▸ **YOUR OBJECTIVE**:
Transcribe the records below exactly, from their first line through the line containing "<h2>Latest Blog Posts</h2>". Omit every line after it.

▸ **RECORDS TO USE**:
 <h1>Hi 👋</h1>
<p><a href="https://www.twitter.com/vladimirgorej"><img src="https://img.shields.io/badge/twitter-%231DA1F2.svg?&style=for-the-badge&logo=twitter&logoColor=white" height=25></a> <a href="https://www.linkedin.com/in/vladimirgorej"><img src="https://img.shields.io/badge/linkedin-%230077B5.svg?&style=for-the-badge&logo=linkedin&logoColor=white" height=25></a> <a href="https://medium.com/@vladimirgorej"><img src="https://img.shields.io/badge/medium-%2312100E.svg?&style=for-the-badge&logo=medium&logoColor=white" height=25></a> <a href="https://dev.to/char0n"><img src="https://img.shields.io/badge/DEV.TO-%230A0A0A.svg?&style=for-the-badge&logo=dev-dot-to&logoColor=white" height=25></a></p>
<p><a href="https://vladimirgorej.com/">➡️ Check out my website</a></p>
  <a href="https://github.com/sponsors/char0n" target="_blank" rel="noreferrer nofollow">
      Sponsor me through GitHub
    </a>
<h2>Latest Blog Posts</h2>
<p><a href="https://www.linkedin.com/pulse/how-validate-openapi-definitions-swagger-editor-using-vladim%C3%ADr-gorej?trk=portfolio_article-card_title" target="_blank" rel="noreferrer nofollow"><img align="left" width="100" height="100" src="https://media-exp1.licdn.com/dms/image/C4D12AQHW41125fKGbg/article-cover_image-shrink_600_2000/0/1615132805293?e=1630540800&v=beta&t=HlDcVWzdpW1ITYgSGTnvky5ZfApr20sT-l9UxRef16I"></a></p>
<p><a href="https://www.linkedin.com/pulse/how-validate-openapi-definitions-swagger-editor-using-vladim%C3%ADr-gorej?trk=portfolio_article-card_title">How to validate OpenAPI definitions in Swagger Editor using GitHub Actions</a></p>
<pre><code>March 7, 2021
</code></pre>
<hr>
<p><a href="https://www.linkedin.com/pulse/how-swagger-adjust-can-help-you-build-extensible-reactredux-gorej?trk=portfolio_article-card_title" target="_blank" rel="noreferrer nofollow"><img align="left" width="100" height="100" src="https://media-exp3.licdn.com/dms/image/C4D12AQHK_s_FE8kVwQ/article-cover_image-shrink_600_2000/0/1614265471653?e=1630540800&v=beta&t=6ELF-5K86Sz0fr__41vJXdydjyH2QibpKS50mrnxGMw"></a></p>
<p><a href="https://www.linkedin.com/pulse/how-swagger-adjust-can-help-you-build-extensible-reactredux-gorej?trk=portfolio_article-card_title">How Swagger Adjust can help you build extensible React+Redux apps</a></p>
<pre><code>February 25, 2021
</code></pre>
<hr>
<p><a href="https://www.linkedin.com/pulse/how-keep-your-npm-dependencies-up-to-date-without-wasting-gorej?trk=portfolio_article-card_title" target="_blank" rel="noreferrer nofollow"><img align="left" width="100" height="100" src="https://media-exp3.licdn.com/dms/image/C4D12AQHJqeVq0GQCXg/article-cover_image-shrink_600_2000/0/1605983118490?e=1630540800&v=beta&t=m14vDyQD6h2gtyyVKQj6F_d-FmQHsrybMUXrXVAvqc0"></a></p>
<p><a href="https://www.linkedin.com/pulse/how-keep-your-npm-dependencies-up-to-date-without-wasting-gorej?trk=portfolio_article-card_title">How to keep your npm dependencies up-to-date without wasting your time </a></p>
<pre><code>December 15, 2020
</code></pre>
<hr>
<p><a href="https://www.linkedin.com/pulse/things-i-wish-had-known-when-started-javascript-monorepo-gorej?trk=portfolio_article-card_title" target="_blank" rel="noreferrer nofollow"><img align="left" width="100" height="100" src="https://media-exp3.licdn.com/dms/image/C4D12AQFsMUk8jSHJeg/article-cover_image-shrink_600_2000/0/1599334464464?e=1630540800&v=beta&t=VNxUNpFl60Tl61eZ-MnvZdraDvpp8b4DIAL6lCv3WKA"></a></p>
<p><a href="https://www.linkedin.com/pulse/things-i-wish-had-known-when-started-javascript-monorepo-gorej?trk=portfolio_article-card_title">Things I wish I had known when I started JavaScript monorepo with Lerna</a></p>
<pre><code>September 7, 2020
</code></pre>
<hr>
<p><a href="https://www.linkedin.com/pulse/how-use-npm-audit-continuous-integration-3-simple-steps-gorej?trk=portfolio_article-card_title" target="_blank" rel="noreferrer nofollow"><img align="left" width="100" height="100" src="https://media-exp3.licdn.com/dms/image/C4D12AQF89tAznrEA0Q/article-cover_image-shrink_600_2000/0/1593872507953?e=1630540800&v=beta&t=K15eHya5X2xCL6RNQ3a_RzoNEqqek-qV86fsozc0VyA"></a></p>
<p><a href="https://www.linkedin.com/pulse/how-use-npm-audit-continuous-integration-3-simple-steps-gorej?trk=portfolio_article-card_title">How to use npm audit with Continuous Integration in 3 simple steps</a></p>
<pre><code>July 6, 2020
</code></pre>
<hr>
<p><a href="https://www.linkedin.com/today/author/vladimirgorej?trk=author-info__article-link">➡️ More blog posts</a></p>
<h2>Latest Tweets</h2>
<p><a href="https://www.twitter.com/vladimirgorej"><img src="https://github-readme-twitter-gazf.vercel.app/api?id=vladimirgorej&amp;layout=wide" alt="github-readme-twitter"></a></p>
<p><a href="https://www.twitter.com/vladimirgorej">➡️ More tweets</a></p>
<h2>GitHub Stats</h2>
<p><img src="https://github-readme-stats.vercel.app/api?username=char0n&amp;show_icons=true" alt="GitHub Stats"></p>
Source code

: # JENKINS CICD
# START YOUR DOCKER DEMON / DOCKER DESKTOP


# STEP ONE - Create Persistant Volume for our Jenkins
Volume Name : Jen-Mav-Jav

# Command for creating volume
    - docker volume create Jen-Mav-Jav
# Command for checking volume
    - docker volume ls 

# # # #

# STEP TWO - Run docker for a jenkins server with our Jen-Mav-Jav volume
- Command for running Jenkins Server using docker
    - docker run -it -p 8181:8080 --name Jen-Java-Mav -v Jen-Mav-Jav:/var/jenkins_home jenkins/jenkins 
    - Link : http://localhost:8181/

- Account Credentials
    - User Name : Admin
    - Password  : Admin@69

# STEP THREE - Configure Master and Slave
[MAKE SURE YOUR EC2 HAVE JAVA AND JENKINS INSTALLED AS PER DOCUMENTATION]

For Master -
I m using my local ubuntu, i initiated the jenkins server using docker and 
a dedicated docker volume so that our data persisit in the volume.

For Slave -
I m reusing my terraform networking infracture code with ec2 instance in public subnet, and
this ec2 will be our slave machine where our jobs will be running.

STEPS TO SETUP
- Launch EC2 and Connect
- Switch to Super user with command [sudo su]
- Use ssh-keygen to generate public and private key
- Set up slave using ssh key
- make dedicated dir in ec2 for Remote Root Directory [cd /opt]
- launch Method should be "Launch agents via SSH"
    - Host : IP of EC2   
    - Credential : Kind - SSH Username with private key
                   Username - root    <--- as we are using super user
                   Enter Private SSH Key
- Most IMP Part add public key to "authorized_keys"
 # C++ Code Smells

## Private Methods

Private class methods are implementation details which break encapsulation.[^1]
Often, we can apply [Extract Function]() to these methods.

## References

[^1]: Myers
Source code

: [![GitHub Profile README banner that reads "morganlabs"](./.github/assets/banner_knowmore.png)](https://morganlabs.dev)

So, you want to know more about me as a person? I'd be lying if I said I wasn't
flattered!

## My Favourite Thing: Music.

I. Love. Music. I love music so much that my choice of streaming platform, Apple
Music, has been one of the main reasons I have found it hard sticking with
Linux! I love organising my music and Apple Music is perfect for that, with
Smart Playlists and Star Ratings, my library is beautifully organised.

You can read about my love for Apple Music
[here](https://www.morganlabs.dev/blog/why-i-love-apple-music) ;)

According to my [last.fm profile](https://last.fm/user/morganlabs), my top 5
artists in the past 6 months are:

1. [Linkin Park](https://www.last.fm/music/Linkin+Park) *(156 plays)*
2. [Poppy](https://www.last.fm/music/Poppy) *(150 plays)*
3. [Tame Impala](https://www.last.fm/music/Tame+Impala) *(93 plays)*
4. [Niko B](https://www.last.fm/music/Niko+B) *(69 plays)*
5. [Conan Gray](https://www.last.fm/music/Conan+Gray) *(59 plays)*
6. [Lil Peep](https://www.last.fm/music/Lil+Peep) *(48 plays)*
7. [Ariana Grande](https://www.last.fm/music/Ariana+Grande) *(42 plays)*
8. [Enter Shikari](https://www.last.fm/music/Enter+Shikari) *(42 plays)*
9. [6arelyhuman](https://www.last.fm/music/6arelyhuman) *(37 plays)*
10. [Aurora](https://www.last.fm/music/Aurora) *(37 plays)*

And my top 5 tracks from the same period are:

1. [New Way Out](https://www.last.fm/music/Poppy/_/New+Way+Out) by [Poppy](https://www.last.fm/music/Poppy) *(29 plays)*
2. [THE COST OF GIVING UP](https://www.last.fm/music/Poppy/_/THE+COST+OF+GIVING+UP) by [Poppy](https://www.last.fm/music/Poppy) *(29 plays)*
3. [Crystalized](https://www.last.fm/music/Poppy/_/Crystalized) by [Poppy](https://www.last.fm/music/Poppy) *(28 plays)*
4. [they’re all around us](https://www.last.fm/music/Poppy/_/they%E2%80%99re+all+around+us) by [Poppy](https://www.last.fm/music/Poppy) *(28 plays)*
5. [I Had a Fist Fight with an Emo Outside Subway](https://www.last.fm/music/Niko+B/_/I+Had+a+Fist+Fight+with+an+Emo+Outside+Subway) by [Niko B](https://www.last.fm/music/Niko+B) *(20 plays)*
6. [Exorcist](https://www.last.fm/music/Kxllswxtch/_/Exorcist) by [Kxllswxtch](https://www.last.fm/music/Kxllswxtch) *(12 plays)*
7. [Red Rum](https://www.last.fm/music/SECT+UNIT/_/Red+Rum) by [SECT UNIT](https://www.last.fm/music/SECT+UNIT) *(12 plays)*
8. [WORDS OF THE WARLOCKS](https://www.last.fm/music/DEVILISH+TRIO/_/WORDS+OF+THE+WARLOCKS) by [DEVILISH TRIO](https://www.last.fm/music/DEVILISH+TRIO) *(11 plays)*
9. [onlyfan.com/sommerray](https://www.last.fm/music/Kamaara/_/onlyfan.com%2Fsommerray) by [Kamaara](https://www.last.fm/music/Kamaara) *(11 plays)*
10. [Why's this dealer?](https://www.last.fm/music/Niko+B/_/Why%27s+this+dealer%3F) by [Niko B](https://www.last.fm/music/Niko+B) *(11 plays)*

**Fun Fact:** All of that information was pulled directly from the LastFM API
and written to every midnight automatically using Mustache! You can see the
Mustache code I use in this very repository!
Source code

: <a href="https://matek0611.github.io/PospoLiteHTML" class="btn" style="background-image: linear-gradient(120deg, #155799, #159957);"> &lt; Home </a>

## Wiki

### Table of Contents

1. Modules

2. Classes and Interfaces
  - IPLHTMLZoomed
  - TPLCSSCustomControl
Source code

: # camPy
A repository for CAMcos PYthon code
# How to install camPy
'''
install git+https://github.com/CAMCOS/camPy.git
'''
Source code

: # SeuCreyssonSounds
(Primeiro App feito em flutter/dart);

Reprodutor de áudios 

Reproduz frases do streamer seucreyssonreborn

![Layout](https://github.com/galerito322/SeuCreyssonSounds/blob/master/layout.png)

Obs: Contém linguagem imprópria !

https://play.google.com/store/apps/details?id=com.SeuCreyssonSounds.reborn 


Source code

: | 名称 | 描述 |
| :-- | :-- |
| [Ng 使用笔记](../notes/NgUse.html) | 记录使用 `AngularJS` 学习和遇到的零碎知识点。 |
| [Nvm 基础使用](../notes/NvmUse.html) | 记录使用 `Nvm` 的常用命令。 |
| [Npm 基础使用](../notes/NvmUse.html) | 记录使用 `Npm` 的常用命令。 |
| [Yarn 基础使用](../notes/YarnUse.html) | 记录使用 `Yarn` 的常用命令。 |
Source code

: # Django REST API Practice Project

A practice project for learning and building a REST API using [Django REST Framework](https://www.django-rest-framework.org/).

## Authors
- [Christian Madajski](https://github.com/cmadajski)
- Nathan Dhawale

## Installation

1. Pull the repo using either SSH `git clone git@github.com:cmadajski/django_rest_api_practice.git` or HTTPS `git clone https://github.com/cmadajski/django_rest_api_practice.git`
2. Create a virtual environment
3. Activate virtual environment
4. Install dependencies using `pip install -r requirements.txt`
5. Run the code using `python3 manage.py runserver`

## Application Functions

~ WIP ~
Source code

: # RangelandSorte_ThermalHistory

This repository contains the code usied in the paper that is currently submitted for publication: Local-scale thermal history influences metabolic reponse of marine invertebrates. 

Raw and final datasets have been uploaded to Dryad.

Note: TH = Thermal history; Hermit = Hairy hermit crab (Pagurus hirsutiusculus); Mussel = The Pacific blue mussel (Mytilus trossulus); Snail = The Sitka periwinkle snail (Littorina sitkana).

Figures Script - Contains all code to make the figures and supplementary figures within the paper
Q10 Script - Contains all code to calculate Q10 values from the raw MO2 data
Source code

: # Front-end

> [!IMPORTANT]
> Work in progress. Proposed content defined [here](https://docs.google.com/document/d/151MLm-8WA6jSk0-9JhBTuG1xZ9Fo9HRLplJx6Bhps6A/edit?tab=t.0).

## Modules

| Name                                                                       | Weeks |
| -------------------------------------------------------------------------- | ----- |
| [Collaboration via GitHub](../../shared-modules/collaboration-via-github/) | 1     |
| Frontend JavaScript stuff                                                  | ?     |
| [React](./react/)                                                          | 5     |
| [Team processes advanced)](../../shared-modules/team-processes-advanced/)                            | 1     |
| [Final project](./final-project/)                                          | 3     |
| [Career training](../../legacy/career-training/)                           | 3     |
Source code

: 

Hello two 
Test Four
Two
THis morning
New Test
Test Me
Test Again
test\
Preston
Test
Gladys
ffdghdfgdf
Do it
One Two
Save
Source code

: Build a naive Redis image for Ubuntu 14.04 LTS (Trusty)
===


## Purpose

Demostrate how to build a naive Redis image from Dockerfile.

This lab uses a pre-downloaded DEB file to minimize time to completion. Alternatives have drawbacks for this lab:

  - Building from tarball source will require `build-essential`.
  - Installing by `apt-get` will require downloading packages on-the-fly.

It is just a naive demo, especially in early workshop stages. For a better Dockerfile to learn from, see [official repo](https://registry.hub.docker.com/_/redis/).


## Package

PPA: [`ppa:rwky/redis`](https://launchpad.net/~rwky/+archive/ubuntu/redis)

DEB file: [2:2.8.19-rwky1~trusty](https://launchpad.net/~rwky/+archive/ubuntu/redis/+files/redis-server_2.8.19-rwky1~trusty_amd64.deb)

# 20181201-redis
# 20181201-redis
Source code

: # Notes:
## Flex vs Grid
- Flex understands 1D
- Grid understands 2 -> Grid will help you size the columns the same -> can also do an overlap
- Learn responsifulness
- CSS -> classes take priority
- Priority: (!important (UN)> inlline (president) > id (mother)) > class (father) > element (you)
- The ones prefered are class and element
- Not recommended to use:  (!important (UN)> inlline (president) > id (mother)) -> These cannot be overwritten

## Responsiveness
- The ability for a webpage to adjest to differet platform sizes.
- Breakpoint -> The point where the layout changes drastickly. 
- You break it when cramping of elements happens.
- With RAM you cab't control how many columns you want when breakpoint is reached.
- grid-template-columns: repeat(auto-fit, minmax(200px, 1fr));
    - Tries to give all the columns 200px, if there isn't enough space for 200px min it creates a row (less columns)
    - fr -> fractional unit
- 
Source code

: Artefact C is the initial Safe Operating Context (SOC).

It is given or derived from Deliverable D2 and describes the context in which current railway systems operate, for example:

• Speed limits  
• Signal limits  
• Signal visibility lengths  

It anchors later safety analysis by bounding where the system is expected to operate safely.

▸ **RESULT OF THE EXERCISE**:
 <h1>Hi 👋</h1>
<p><a href="https://www.twitter.com/vladimirgorej"><img src="https://img.shields.io/badge/twitter-%231DA1F2.svg?&style=for-the-badge&logo=twitter&logoColor=white" height=25></a> <a href="https://www.linkedin.com/in/vladimirgorej"><img src="https://img.shields.io/badge/linkedin-%230077B5.svg?&style=for-the-badge&logo=linkedin&logoColor=white" height=25></a> <a href="https://medium.com/@vladimirgorej"><img src="https://img.shields.io/badge/medium-%2312100E.svg?&style=for-the-badge&logo=medium&logoColor=white" height=25></a> <a href="https://dev.to/char0n"><img src="https://img.shields.io/badge/DEV.TO-%230A0A0A.svg?&style=for-the-badge&logo=dev-dot-to&logoColor=white" height=25></a></p>
<p><a href="https://vladimirgorej.com/">➡️ Check out my website</a></p>
  <a href="https://github.com/sponsors/char0n" target="_blank" rel="noreferrer nofollow">
      Sponsor me through GitHub
    </a>
<h2>Latest Blog Posts</h2>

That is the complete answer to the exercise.